Changes in the Human Skeleton

  • In embryos, the skeleton is mostly hyaline cartilage (soft cartilage).
  • During development, most of this cartilage is replaced by bone.
  • Some cartilage remains in isolated areas such as the bridge of the nose, parts of ribs & in joints.
  • Epiphyseal plates allow for growth of long bone during childhood.
  • New cartilage is continuously formed and older cartilage becomes bone (ossification).
  • Cartilage is broken down & bone replaces cartilage (making the bone longer).
  • Bones are remodelled and lengthened until growth stops (bones change shape & grow in width).

Homeostasis in Bone

  • Bone resorption (breaking down bone) involves Osteoclasts breaking down bone & release calcium into the blood & parathyroid hormone (PTH) signals this when the body needs more calcium.
  • Bone deposition (building new bone) involves Osteoclasts creating new bone by depositing calcium and Calcitonin from the thyroid helps by lowering blood calcium and promoting bone formation.
  • Parathyroid hormone PTH causes an increase in osteoclast activity & also decreases calcium loss in urine.
  • Calcitonin causes a decrease in osteoclast activity.
  • Bone tissue can become stronger when it undergoes or experiences mechanical stress such as exercise.

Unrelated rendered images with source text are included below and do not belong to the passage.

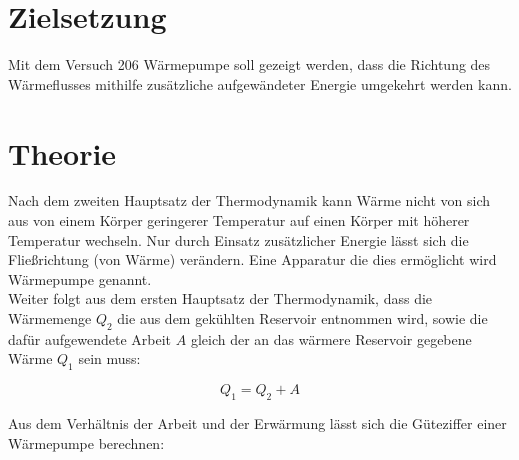 \section{Zielsetzung}
\label{sec:Zielsetzung}

Mit dem Versuch 206 Wärmepumpe soll gezeigt werden, dass die Richtung des Wärmeflusses mithilfe zusätzliche aufgewändeter
Energie umgekehrt werden kann.


\section{Theorie}
\label{sec:Theorie}
Nach dem zweiten Hauptsatz der Thermodynamik kann Wärme nicht von sich aus von einem Körper geringerer Temperatur auf einen Körper 
mit höherer Temperatur wechseln. Nur durch Einsatz zusätzlicher Energie lässt sich die Fließrichtung (von Wärme) verändern.
Eine Apparatur die dies ermöglicht wird Wärmepumpe genannt.\\
Weiter folgt aus dem ersten Hauptsatz der Thermodynamik, dass die Wärmemenge $Q_2$ die aus dem gekühlten Reservoir entnommen wird,
sowie die dafür aufgewendete Arbeit $A$ gleich der an das wärmere Reservoir gegebene Wärme $Q_1$ sein muss:

\begin{equation}\label{eqn:hauptsatz1}
    Q_1 = Q_2 + A
\end{equation}

Aus dem Verhältnis der Arbeit und der Erwärmung lässt sich die Güteziffer einer Wärmepumpe berechnen:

Action of Factors Affecting Bone

  • Adequate minerals (Ca, P, Mg) and Vitamins A, C & D are needed for bone development.
  • Before puberty, hGH + insulin-like growth factors, thyroid hormone and insulin, and sex hormones contribute to teenage growth spurt.
  • Weight-bearing activity/exercise
  • Deficiency of Vitamin A retards/slows bone development.
  • Deficiency of Vitamin C results in fragile bones.
  • Deficiency of Vitamin D weakens bones and can result in rickets & osteomalacia.
  • Insufficient Growth Hormone can cause dwarfism.
  • Excessive Growth Hormone can cause gigantism (tall children) & acromegaly (large hands, feet & face).
  • Insufficient Thyroid Hormone low levels delay bone growth.
  • Sex Hormones promote bone formation & stimulate ossification of epiphyseal plates.
  • Physical Stress stimulates bone growth.
  • Glucocorticoids these hormones activate osteoclasts and resorption of bone (bone breakdown).